In my heart I knew.
In 2019 my husband and I found out we were expecting our second child. We had just moved to Townsville for my husbands work, I was not coping being away from my family so the pregnancy came at a really nice time.
It was a normal pregnancy and our baby was healthy and thriving. My eldest son was just shy of two years old and had just started going to daycare one day a week.
At 3 and a half months pregnant my son brought home gastro which we all had the pleasure of catching off him. I spent 24 hours vomiting my guts up and hardly eating. I booked myself into a GP just to get a check over and a check of our baby’s heart beat. All was fine and I was told any type of gastro bugs don’t affect the foetus is any way. I was given sea sick tablets and sent on my way.
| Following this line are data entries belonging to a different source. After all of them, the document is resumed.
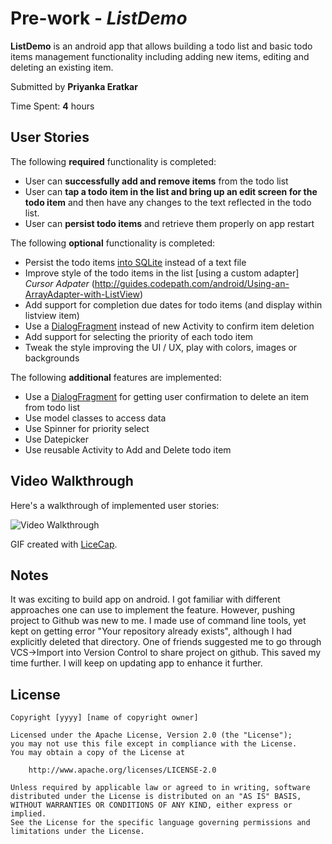 # Pre-work - *ListDemo*

**ListDemo** is an android app that allows building a todo list and basic todo items management functionality 
including adding new items, editing and deleting an existing item.

Submitted by **Priyanka Eratkar**

Time Spent: **4** hours

## User Stories

The following **required** functionality is completed:

* User can **successfully add and remove items** from the todo list
* User can **tap a todo item in the list and bring up an edit screen for the todo item** and then have any changes to the text reflected in the todo list.
* User can **persist todo items** and retrieve them properly on app restart

The following **optional** functionality is completed:
* Persist the todo items [into SQLite](http://guides.codepath.com/android/Persisting-Data-to-the-Device#sqlite) instead of a text file
* Improve style of the todo items in the list [using a custom adapter] *Cursor Adpater* (http://guides.codepath.com/android/Using-an-ArrayAdapter-with-ListView) 
* Add support for completion due dates for todo items (and display within listview item)
* Use a [DialogFragment](http://guides.codepath.com/android/Using-DialogFragment) instead of new Activity to confirm item deletion
* Add support for selecting the priority of each todo item 
* Tweak the style improving the UI / UX, play with colors, images or backgrounds

The following **additional** features are implemented:
* Use a [DialogFragment](http://guides.codepath.com/android/Using-DialogFragment) for getting user confirmation to delete an item from todo list
* Use model classes to access data 
* Use Spinner for priority select
* Use Datepicker
* Use reusable Activity to Add and Delete todo item

## Video Walkthrough 

Here's a walkthrough of implemented user stories:

<img src='http://i.imgur.com/XpZtsXV.gif' title='Video Walkthrough' width='' alt='Video Walkthrough' />

GIF created with [LiceCap](http://www.cockos.com/licecap/).

## Notes
It was exciting to build app on android. I got familiar with different approaches one can use to 
implement the feature. However, pushing project to Github was new to me. I made use of command line
tools, yet kept on getting error "Your repository already exists", although I had explicitly deleted 
that directory. One of friends suggested me to go through VCS->Import into Version Control to share 
project on github. This saved my time further. I will keep on updating app to enhance it further.


## License

    Copyright [yyyy] [name of copyright owner]

    Licensed under the Apache License, Version 2.0 (the "License");
    you may not use this file except in compliance with the License.
    You may obtain a copy of the License at

        http://www.apache.org/licenses/LICENSE-2.0

    Unless required by applicable law or agreed to in writing, software
    distributed under the License is distributed on an "AS IS" BASIS,
    WITHOUT WARRANTIES OR CONDITIONS OF ANY KIND, either express or implied.
    See the License for the specific language governing permissions and
    limitations under the License.
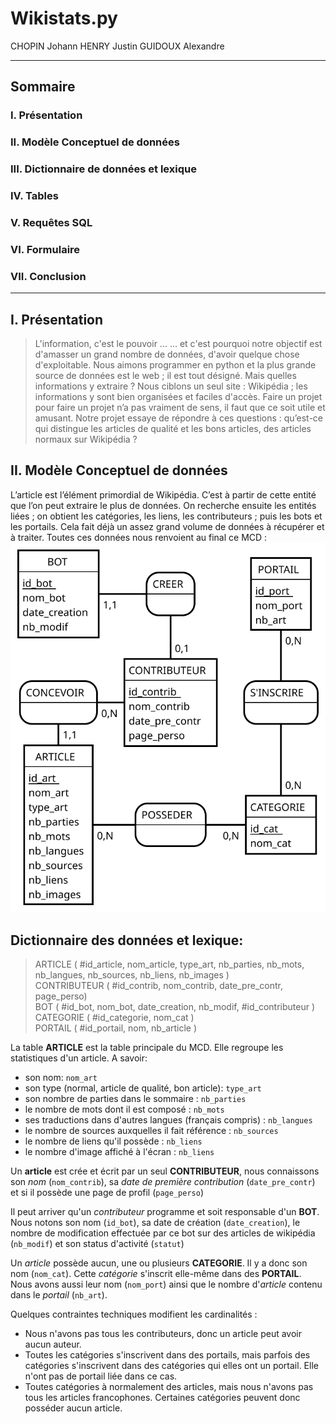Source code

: # Wikistats.py
CHOPIN Johann
HENRY Justin
GUIDOUX Alexandre

----------

## Sommaire

###   I. Présentation
###  II. Modèle Conceptuel de données
### III. Dictionnaire de données et lexique
###  IV. Tables
###   V. Requêtes SQL
###  VI. Formulaire
### VII. Conclusion

-----------

## I. Présentation

> L'information, c'est le pouvoir ...
... et c'est pourquoi notre objectif est d'amasser un grand nombre de données, d'avoir quelque chose d'exploitable. Nous aimons programmer en python et la plus grande source de données est le web ; il est tout désigné. Mais quelles informations y extraire ? Nous ciblons un seul site : Wikipédia ; les informations y sont bien organisées et faciles d'accès. Faire un projet pour faire un projet n’a pas vraiment de sens, il faut que ce soit utile et amusant. Notre projet essaye de répondre
à ces questions : qu’est-ce qui distingue les articles de qualité et les bons articles, des articles normaux sur Wikipédia ?

## II. Modèle Conceptuel de données

L’article est l’élément primordial de Wikipédia. C’est à partir de cette entité que l’on peut extraire le plus de données. On recherche ensuite les entités liées ; on obtient les catégories, les liens, les contributeurs ; puis les bots et les portails. Cela fait déjà un assez grand volume de
données à récupérer et à traiter. Toutes ces données nous renvoient au final ce MCD :
![](bdd_wiki2.svg)

## Dictionnaire des données et lexique:

>ARTICLE ( #id_article, nom_article, type_art, nb_parties, nb_mots, nb_langues, nb_sources, nb_liens, nb_images )  
CONTRIBUTEUR ( #id_contrib, nom_contrib, date_pre_contr, page_perso)  
BOT ( #id_bot, nom_bot, date_creation, nb_modif, #id_contributeur )  
CATEGORIE ( #id_categorie, nom_cat )  
PORTAIL ( #id_portail, nom, nb_article )


La table **ARTICLE** est la table principale du MCD. Elle regroupe les statistiques d'un article. A savoir:
* son nom: `nom_art`
* son type (normal, article de qualité, bon article): `type_art`
* son nombre de parties dans le sommaire : `nb_parties`  
* le nombre de mots dont il est composé : `nb_mots`
* ses traductions dans d'autres langues (français compris) : `nb_langues`
* le nombre de sources auxquelles il fait référence : `nb_sources`
* le nombre de liens qu'il possède : `nb_liens`
* le nombre d'image affiché à l'écran : `nb_liens`


Un **article** est crée et écrit par un seul **CONTRIBUTEUR**, nous connaissons son *nom* (`nom_contrib`), sa *date de première contribution* (`date_pre_contr`) et si il possède une page de profil (`page_perso`)

Il peut arriver qu'un *contributeur* programme et soit responsable d'un **BOT**. Nous notons son nom (`id_bot`), sa date de création (`date_creation`), le nombre de modification effectuée par ce bot sur des articles de wikipédia (`nb_modif`) et son status d'activité (`statut`)

Un *article* possède aucun, une ou plusieurs **CATEGORIE**. Il y a donc son nom (`nom_cat`). Cette *catégorie* s'inscrit elle-même dans des **PORTAIL**. Nous avons aussi leur nom (`nom_port`) ainsi que le nombre d'*article* contenu dans le *portail* (`nb_art`).

Quelques contraintes techniques modifient les cardinalités :
* Nous n'avons pas tous les contributeurs, donc un article peut avoir aucun auteur.
* Toutes les catégories s'inscrivent dans des portails, mais parfois des catégories s'inscrivent dans des catégories qui elles ont un portail. Elle n'ont pas de portail liée dans ce cas.
* Toutes catégories à normalement des articles, mais nous n'avons pas tous les articles francophones. Certaines catégories peuvent donc posséder aucun article.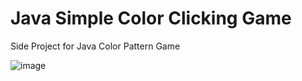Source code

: # Java Simple Color Clicking Game
Side Project for Java Color Pattern Game

![image](https://github.com/user-attachments/assets/8419c240-62c0-4de7-ac2f-6a3bd16478c8)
The following day my vomiting continued but was accompanied with cramping and brown discharge. I spent the day in bed thinking it would pass. At midday I phoned the GP for some advice and I was told so long as the discharge isn’t red blood that I shouldn’t worry. By the afternoon I did start to worry as nothing was changing. I phoned my husband to come home from work and we went straight to the emergency department. When we got there I had my temperature taken - I had a fever. They immediately got me a bed and started all of their tests. I got put on a drip for fluids right away and had an ultrasound.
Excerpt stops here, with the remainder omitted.